Call aps.age_dup_table() periodically (every ~1 second) to expire stale
entries. The timeout is controlled by aib.aps_duplicate_rejection_timeout
(default: 3000 ms).
ACK Tracking and Retransmission
When you send with ack_request: true, the APS layer:
- Registers the frame in the ACK table (up to 8 slots)
- Starts a retry counter (default: 3 retries)
- If no ACK arrives within one tick, retransmits the original frame
- After all retries, reports
ApsStatus::NoAck
#![allow(unused)]
fn main() {
// In your periodic tick handler:
let retransmissions = aps.age_ack_table();
for frame_bytes in retransmissions {
// The APS layer has already prepared these for retransmission
aps.nwk_mut().nlde_data_request(/* ... */).await;
}
}
Putting It Together
Here’s a complete example of an APS-layer interaction in a typical Zigbee application:
#![allow(unused)]
fn main() {
// 1. Set up security
aps.security_mut().install_default_tc_link_key();
// 2. Join a network (handled by BDB steering, but conceptually:)

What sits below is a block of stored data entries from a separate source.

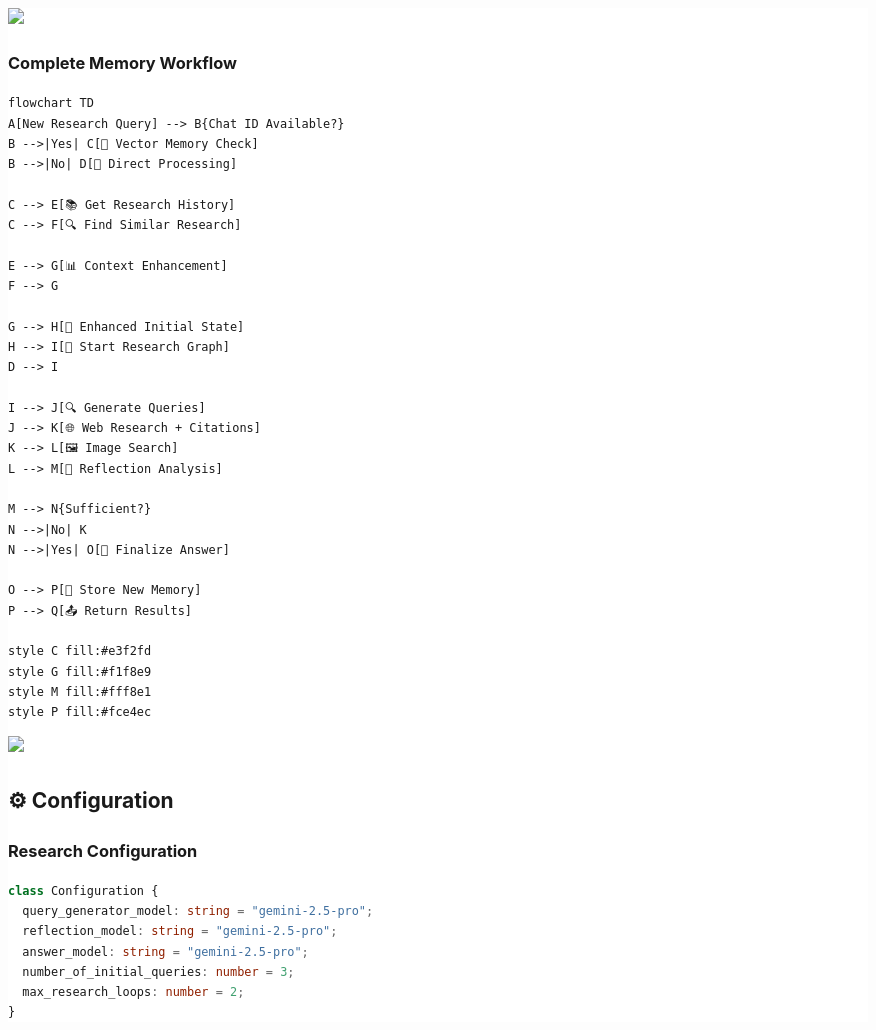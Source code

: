 <image src='6.svg'/>

### Complete Memory Workflow

```mermaid
flowchart TD
A[New Research Query] --> B{Chat ID Available?}
B -->|Yes| C[🧠 Vector Memory Check]
B -->|No| D[🔄 Direct Processing]

C --> E[📚 Get Research History]
C --> F[🔍 Find Similar Research]

E --> G[📊 Context Enhancement]
F --> G

G --> H[🎯 Enhanced Initial State]
H --> I[🚀 Start Research Graph]
D --> I

I --> J[🔍 Generate Queries]
J --> K[🌐 Web Research + Citations]
K --> L[🖼️ Image Search]
L --> M[🤔 Reflection Analysis]

M --> N{Sufficient?}
N -->|No| K
N -->|Yes| O[📝 Finalize Answer]

O --> P[💾 Store New Memory]
P --> Q[📤 Return Results]

style C fill:#e3f2fd
style G fill:#f1f8e9
style M fill:#fff8e1
style P fill:#fce4ec
```

<image src='7.svg'/>

## ⚙️ Configuration

### Research Configuration

```typescript
class Configuration {
  query_generator_model: string = "gemini-2.5-pro";
  reflection_model: string = "gemini-2.5-pro";
  answer_model: string = "gemini-2.5-pro";
  number_of_initial_queries: number = 3;
  max_research_loops: number = 2;
}
```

// ... network steering happens ...
// 3. Create a binding for attribute reports
let entry = BindingEntry::unicast(
our_ieee, 1, 0x0402, // Temperature Measurement cluster
coordinator_ieee, 1,
);
aps.binding_table_mut().add(entry).unwrap();
// 4. Send a temperature report via indirect addressing
let report_payload = build_zcl_report(temperature);
let req = ApsdeDataRequest {
dst_addr_mode: ApsAddressMode::Indirect,
dst_address: ApsAddress::Short(ShortAddress(0)),
dst_endpoint: 0,
profile_id: 0x0104,
cluster_id: 0x0402,
src_endpoint: 1,
payload: &report_payload,
tx_options: ApsTxOptions {
ack_request: true,
..Default::default()
},
radius: 0,
alias_src_addr: None,
alias_seq: None,
};
aps.apsde_data_request(&req).await?;
// 5. Periodic maintenance (call every ~1 second)
aps.age_dup_table();
aps.fragment_rx_mut().age_entries();
let retx = aps.age_ack_table();
}
Summary
The APS layer is the workhorse of the Zigbee application stack:
- Four addressing modes let you send unicast, multicast, indirect, and broadcast messages.
- The binding table powers indirect addressing and Finding & Binding.
- The group table enables room-level multicast.
- Fragmentation transparently handles large payloads.
- APS security provides end-to-end link-key encryption.
- ACK tracking and duplicate rejection ensure reliable delivery.
In the next chapter, we’ll look at the ZDO layer, which sits on top of APS endpoint 0 and provides device discovery and network management.